Gas Chromatography
How Do Wildfires Affect Wine? Chromatography Explores
Nov 19 2021
From floral and fruity to honeyed and heady, wines can exhibit a vast array of flavours. For the most part, these notes are seen as a positive – contributing to the overall flavour profile that makes a wine taste great and pair with different foods.
However, there’s one flavour that’s usually not a positive – namely, smoke. While smoky notes might be a big plus for a peaty whisky, vineyards and grapes that are exposed to smoke produce some pretty undesirable results.

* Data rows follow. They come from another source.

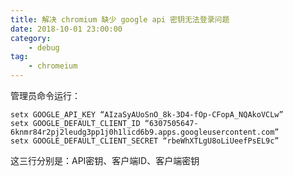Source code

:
 ```yaml
---
title: 解决 chromium 缺少 google api 密钥无法登录问题
date: 2018-10-01 23:00:00
category:
    - debug 
tag: 
    - chromeium
---
```


管理员命令运行：

```shell{class="line-numbers"}
setx GOOGLE_API_KEY “AIzaSyAUoSnO_8k-3D4-fOp-CFopA_NQAkoVCLw”
setx GOOGLE_DEFAULT_CLIENT_ID “6307505647-6knmr84r2pj2leudg3pp1j0h1licd6b9.apps.googleusercontent.com”
setx GOOGLE_DEFAULT_CLIENT_SECRET “rbeWhXTLgU8oLiUeefPsEL9c”
```

这三行分别是：API密钥、客户端ID、客户端密钥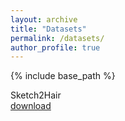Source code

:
 ```yaml
---
layout: archive
title: "Datasets"
permalink: /datasets/
author_profile: true
---
```


{% include base_path %}

Sketch2Hair  
[download](https://drive.google.com/file/d/1PeD1CcY1D_JOdqfr6DkkdtDl_w_u_-F6/view?usp=sharing/)
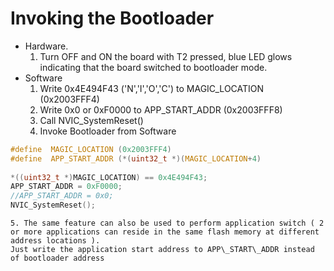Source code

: # Invoking the Bootloader

- Hardware.
	1. Turn OFF and ON the board with T2 pressed, blue LED glows indicating that the board switched to bootloader mode.
- Software
	1. Write 0x4E494F43 ('N','I','O','C') to MAGIC\_LOCATION (0x2003FFF4)
	2. Write 0x0 or 0xF0000 to APP\_START\_ADDR (0x2003FFF8)
	3. Call NVIC\_SystemReset()
	4. Invoke Bootloader from Software
```C
#define  MAGIC_LOCATION (0x2003FFF4)
#define  APP_START_ADDR (*(uint32_t *)(MAGIC_LOCATION+4)
 
*((uint32_t *)MAGIC_LOCATION) == 0x4E494F43;
APP_START_ADDR = 0xF0000;
//APP_START_ADDR = 0x0;
NVIC_SystemReset();
```
	5. The same feature can also be used to perform application switch ( 2 or more applications can reside in the same flash memory at different address locations ).
	Just write the application start address to APP\_START\_ADDR instead of bootloader address

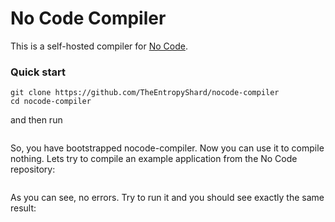 # No Code Compiler

This is a self-hosted compiler for [No Code](https://github.com/kelseyhightower/nocode).

### Quick start
```shell
git clone https://github.com/TheEntropyShard/nocode-compiler
cd nocode-compiler
```
and then run
```shell
```
So, you have bootstrapped nocode-compiler. Now you can use it to compile nothing. Lets try to compile an example application from the No Code repository:
```shell
```
As you can see, no errors. Try to run it and you should see exactly the same result:
```shell
```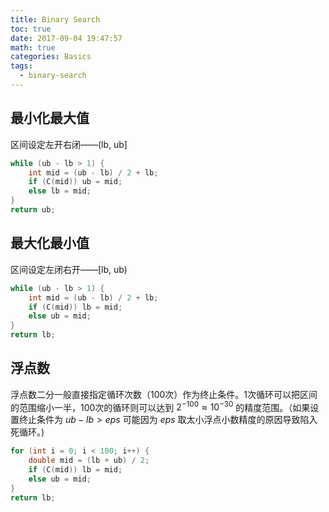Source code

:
 ```yaml
---
title: Binary Search
toc: true
date: 2017-09-04 19:47:57
math: true
categories: Basics
tags:
  - binary-search
---
```



## 最小化最大值

区间设定左开右闭——(lb, ub]

```c++
while (ub - lb > 1) {
    int mid = (ub - lb) / 2 + lb;
    if (C(mid)) ub = mid;
    else lb = mid;
}
return ub;
```


## 最大化最小值

区间设定左闭右开——[lb, ub)

```c++
while (ub - lb > 1) {
    int mid = (ub - lb) / 2 + lb;
    if (C(mid)) lb = mid;
    else ub = mid;
}
return lb;
```


## 浮点数

浮点数二分一般直接指定循环次数（100次）作为终止条件。1次循环可以把区间的范围缩小一半，100次的循环则可以达到 $2^{−100}≈10^{−30}$ 的精度范围。（如果设置终止条件为 $ub - lb > eps$ 可能因为 $eps$ 取太小浮点小数精度的原因导致陷入死循环。)

```c++
for (int i = 0; i < 100; i++) {
    double mid = (lb + ub) / 2;
    if (C(mid)) lb = mid;
    else ub = mid;
}
return lb;
```

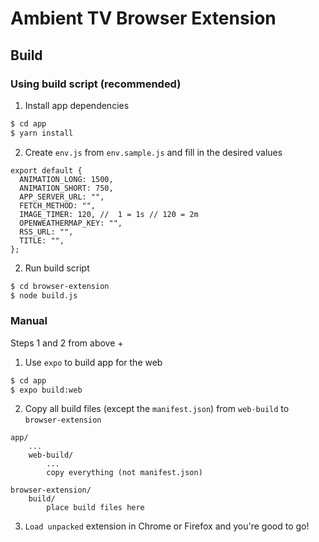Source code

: # Ambient TV Browser Extension

## Build

### Using build script (recommended)

1. Install app dependencies

```bash
$ cd app
$ yarn install
```

2. Create `env.js` from `env.sample.js` and fill in the desired values

```
export default {
  ANIMATION_LONG: 1500,
  ANIMATION_SHORT: 750,
  APP_SERVER_URL: "",
  FETCH_METHOD: "",
  IMAGE_TIMER: 120, //  1 = 1s // 120 = 2m
  OPENWEATHERMAP_KEY: "",
  RSS_URL: "",
  TITLE: "",
};
```

2. Run build script

```bash
$ cd browser-extension
$ node build.js
```

### Manual

Steps 1 and 2 from above +

1. Use `expo` to build app for the web

```bash
$ cd app
$ expo build:web
```

2. Copy all build files (except the `manifest.json`) from `web-build` to `browser-extension`

```
app/
    ...
    web-build/
        ...
        copy everything (not manifest.json)

browser-extension/
    build/
        place build files here
```

3. `Load unpacked` extension in Chrome or Firefox and you're good to go!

That’s led to more winemakers turning to laboratories to check whether their fruit has been affected by nearby smoke.
How are vineyards smoked?
Anyone who knows their drinks will be aware that some whiskies are smoked by peat, which was traditionally burned as a fuel to heat distilleries’ kilns. Originally a by-product of the whisky-making process, the peaty flavour is now maintained intentionally by some Scottish regions.
In stark contrast, the smoky flavour of wine is usually unintentional. While some winemakers will char their barrels to add a subtle smoky note, the smoke which blights vineyard and grapes comes from wildfires. That may not have been a problem in decades gone by, when wildfires were a rarity. However, with global temperatures rising – and extreme heat more commonplace – scientists have expressed their concern that wildfires are becoming “more frequent, more intense and more widespread.”
Understandably, that’s a problem for winemakers, whose wines can practically be ruined by the smoke exposure. The phenomenon is known as “smoke-taint”, and can lead to smoky, burnt and ashy flavours.
Identifying smoke taint
There are a wide range of readily available tests that allow winemakers to measure levels of sugar, sulphites and pesticides in their produce. Unfortunately, none of those are any use for smoke-taint. Instead, winemakers are turning to specialist laboratories who can identify smoke-taint markers in grapes, grape juice and wine.
Analysis is performed using gas chromatography, which assesses both free and sugar-bound compounds. Put simply, sugar-bound phenols are those which usually affect the taste and smell of the wine after fermentation, while free compounds are those already present in the grapes and juice.
The use of gas chromatography to distinguish between different tastes and smells is explored further in ‘Unique Separation of Mint Essential Oils by Gas Chromatography Mass Spectrometry Using Two Different Capillary Phases: Bonded Polyethylene Glycol and a Novel Ionic Liquid Phase’.
After analysing grapes, winemakers can be given a prediction for the quality of the wine they would produce – and how much smoke-taint can be expected. This allows them to make a decision on whether or not they want to proceed with production or cut their losses by scrapping their yield.